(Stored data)
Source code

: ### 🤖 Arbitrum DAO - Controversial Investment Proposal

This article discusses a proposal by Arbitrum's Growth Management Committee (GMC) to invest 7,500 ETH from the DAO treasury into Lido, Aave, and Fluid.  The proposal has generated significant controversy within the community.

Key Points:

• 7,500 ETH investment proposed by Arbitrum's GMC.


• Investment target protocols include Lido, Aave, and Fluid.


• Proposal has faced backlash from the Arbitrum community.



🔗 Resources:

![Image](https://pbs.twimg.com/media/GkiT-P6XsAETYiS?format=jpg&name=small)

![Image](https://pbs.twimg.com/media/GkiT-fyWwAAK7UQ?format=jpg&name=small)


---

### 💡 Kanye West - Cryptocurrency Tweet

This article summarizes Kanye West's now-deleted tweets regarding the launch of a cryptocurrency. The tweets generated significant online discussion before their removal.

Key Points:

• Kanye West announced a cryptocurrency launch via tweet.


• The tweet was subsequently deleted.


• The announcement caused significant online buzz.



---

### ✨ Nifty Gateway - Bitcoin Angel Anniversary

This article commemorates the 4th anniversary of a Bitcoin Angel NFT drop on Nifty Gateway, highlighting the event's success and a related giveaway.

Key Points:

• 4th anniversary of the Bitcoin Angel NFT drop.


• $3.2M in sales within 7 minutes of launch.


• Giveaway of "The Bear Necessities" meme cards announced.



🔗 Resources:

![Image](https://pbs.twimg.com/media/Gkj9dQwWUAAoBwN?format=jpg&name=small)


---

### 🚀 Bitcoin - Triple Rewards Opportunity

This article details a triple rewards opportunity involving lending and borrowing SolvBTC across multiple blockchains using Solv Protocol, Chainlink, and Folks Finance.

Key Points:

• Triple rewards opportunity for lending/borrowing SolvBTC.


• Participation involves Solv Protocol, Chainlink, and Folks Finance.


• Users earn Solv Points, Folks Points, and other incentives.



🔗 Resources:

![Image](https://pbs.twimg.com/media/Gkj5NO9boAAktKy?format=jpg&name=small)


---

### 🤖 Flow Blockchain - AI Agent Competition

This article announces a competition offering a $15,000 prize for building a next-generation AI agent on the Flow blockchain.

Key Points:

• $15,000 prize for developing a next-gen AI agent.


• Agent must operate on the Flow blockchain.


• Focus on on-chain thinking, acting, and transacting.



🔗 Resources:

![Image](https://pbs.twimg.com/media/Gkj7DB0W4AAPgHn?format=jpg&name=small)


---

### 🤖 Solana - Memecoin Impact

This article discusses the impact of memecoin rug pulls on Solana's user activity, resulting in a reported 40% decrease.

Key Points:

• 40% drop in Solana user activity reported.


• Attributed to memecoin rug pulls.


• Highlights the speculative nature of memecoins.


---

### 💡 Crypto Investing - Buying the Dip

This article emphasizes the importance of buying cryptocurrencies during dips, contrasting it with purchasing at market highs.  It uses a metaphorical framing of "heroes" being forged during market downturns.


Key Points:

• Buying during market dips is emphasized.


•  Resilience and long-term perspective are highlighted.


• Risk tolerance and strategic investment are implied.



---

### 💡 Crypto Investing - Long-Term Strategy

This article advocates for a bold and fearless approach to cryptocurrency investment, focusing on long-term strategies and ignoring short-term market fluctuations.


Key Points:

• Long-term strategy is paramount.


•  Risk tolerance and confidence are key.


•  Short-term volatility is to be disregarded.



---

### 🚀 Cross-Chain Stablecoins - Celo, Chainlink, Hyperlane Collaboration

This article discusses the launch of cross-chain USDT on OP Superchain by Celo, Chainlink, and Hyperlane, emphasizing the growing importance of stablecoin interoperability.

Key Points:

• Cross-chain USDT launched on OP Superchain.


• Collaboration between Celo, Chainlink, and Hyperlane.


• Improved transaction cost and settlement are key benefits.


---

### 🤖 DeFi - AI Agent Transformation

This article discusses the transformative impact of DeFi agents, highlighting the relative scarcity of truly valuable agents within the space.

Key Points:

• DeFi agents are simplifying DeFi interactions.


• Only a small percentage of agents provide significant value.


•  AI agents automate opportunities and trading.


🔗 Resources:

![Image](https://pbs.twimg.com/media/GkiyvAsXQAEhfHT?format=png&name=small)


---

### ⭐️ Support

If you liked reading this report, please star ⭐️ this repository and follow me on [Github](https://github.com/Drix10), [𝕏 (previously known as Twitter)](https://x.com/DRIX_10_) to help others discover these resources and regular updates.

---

# [Required action]
The line with "### ⭐️ Support" and all lines after it through the end of the data above: write these out exactly and add nothing.

# [Reply to the task]
### ⭐️ Support

If you liked reading this report, please star ⭐️ this repository and follow me on [Github](https://github.com/Drix10), [𝕏 (previously known as Twitter)](https://x.com/DRIX_10_) to help others discover these resources and regular updates.

---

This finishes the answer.